● Problem
Taking the data below line by line, count those that include the word "probabilité" and report the number alone.
::: Exercise input :::
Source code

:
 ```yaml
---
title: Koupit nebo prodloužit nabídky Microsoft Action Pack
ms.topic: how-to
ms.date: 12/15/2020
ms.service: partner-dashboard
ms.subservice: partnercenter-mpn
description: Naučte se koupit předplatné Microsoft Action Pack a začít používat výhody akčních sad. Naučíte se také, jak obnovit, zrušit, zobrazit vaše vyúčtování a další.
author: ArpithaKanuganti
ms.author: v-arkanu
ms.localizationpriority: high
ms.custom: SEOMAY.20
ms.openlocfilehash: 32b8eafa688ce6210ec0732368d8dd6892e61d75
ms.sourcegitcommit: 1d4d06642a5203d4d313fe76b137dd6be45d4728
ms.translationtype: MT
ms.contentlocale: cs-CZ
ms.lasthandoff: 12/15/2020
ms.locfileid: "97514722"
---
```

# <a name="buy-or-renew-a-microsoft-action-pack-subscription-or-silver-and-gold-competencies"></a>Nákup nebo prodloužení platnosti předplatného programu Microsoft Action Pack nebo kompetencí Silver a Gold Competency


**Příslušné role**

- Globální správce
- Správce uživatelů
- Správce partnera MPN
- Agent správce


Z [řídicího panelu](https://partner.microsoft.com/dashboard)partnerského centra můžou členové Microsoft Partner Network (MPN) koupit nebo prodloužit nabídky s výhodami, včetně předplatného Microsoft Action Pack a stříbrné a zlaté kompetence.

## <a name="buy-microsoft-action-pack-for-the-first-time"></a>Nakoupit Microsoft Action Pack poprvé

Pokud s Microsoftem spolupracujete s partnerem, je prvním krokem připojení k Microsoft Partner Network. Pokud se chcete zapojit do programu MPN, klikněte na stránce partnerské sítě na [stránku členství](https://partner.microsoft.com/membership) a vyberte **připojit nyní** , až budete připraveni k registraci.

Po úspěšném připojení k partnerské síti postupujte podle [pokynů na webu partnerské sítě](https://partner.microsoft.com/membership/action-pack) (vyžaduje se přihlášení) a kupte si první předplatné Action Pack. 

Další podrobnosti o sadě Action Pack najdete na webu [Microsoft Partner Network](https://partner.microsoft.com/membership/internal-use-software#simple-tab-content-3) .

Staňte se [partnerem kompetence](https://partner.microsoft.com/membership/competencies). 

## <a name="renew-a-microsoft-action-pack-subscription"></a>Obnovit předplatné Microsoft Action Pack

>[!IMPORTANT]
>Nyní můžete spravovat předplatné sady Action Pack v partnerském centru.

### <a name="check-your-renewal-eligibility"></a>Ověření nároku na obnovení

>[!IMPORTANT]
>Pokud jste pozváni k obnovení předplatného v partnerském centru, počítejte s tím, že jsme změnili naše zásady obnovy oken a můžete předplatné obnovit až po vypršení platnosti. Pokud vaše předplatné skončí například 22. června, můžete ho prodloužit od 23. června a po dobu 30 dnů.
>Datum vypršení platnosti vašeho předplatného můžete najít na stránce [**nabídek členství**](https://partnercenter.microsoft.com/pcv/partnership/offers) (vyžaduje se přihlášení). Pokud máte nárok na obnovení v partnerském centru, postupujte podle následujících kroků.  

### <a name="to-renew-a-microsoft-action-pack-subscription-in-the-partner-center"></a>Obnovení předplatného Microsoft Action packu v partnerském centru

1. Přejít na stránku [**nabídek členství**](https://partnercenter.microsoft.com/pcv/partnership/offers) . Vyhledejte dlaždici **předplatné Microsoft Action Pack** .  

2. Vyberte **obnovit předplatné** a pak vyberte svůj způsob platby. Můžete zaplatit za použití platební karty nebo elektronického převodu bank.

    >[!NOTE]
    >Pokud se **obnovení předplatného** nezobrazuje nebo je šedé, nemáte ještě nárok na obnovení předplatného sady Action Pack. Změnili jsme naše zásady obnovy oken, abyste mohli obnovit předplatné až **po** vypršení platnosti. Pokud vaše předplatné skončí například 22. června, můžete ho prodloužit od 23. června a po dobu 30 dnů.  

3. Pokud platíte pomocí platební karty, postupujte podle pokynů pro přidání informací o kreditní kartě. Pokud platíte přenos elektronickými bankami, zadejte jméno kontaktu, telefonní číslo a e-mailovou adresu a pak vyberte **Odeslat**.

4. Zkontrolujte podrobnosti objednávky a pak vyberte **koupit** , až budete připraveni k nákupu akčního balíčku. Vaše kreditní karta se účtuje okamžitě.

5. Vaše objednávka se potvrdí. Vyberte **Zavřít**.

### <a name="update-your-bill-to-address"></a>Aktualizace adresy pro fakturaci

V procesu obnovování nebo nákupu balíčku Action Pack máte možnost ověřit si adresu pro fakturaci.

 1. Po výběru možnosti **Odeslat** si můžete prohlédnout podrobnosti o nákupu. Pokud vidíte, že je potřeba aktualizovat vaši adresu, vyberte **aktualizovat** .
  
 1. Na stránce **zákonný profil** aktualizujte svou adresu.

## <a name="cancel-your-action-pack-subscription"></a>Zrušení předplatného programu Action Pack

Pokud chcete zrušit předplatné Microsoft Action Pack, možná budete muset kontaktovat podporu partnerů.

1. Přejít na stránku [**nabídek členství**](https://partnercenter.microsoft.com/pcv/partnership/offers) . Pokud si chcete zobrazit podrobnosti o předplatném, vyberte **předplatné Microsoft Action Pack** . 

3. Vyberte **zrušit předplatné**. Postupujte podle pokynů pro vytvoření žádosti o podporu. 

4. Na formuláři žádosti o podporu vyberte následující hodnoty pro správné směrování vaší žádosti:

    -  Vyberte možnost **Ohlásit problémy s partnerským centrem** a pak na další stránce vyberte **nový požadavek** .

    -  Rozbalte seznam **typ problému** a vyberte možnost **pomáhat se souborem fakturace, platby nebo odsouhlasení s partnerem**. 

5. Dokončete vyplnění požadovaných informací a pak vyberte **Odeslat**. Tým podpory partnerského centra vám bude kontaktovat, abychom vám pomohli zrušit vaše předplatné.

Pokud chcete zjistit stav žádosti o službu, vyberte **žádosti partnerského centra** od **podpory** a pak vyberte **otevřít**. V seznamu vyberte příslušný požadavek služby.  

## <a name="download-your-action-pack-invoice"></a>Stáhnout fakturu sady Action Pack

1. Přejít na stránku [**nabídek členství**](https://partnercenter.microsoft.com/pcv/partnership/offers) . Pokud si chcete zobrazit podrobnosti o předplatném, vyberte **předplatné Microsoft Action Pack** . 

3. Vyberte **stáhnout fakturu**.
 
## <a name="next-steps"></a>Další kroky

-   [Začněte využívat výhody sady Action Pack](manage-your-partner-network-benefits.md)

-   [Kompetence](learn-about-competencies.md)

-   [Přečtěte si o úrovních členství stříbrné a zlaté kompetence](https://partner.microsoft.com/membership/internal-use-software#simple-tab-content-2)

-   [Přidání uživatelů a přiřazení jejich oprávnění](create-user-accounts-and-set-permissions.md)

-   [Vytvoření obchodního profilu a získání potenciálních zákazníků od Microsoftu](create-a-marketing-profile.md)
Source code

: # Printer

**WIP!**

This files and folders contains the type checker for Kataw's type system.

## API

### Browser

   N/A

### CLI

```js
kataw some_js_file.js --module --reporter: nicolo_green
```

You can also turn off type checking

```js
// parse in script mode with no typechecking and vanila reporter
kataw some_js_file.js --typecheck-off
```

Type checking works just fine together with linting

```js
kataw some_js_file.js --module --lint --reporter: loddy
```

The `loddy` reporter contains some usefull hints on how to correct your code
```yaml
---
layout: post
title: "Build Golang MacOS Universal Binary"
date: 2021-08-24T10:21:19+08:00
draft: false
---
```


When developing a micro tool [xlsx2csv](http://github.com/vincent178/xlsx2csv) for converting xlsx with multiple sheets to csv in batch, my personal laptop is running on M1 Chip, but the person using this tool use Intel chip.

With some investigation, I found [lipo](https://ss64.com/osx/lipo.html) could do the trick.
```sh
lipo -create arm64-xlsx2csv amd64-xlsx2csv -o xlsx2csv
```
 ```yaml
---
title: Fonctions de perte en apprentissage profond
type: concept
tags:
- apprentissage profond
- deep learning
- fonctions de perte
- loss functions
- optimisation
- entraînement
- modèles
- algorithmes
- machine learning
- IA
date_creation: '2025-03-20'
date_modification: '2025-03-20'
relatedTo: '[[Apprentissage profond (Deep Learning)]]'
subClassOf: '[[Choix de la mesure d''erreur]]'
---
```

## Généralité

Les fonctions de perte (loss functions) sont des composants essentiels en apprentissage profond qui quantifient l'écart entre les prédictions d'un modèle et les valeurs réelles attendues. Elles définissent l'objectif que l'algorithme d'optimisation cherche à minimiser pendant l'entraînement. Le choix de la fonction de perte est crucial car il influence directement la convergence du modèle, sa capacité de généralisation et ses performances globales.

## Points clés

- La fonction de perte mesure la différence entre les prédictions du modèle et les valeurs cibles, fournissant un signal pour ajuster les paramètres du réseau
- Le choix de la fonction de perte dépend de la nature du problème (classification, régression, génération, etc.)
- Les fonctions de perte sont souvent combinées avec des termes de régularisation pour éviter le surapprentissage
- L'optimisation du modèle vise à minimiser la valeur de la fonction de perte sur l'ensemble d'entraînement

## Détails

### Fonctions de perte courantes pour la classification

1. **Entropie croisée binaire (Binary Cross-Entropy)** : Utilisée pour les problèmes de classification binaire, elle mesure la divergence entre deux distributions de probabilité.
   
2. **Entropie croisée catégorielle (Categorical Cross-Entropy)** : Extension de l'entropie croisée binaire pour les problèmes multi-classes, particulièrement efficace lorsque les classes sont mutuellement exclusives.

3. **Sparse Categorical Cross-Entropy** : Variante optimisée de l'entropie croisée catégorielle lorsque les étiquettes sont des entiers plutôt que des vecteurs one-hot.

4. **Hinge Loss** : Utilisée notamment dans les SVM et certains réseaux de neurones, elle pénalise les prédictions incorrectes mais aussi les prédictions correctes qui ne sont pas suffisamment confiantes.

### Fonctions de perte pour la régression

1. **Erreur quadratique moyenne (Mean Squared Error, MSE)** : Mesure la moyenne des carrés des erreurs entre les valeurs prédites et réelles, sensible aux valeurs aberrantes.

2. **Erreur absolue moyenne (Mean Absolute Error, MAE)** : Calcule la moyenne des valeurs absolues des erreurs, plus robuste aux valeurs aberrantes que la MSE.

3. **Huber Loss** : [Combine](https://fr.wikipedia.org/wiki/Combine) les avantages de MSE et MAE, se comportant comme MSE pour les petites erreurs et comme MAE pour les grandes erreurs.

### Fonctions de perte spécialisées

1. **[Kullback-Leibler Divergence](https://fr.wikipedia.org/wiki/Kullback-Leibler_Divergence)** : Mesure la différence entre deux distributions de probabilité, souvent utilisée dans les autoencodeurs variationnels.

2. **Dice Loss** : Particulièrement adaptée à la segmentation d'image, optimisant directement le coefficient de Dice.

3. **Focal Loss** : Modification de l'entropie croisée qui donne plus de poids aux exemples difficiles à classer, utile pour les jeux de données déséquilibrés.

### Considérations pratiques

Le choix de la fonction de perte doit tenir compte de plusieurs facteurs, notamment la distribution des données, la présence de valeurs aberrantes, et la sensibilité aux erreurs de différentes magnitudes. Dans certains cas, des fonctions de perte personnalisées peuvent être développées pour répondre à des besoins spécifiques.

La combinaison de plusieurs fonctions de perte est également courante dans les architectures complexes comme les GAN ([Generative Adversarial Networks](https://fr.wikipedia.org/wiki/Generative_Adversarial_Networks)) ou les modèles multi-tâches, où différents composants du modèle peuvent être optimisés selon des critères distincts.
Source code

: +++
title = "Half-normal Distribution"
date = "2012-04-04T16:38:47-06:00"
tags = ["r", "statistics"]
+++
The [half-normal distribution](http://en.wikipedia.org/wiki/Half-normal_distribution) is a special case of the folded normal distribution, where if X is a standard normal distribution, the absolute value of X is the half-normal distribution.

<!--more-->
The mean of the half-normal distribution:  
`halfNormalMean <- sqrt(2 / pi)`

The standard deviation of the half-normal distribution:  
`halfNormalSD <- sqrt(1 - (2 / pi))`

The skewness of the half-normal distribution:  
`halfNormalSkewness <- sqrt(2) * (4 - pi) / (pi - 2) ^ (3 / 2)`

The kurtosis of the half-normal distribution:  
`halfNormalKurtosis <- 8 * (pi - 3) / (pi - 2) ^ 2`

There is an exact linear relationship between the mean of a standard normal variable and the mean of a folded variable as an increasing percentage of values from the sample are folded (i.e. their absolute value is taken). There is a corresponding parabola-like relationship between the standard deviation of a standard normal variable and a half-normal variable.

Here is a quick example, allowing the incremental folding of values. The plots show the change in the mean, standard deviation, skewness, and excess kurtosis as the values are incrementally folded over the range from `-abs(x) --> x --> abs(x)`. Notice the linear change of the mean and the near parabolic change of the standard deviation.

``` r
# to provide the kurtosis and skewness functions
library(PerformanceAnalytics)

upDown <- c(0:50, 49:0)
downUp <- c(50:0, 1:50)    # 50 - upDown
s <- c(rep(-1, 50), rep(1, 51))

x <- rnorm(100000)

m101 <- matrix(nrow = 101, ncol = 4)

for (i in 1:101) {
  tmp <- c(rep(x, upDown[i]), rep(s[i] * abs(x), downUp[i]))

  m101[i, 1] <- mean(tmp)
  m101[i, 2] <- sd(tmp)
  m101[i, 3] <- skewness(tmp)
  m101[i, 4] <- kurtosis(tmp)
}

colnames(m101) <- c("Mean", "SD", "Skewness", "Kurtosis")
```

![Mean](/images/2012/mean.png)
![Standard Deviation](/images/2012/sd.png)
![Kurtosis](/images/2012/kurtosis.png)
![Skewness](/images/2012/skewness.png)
:::
● Answer to this task
2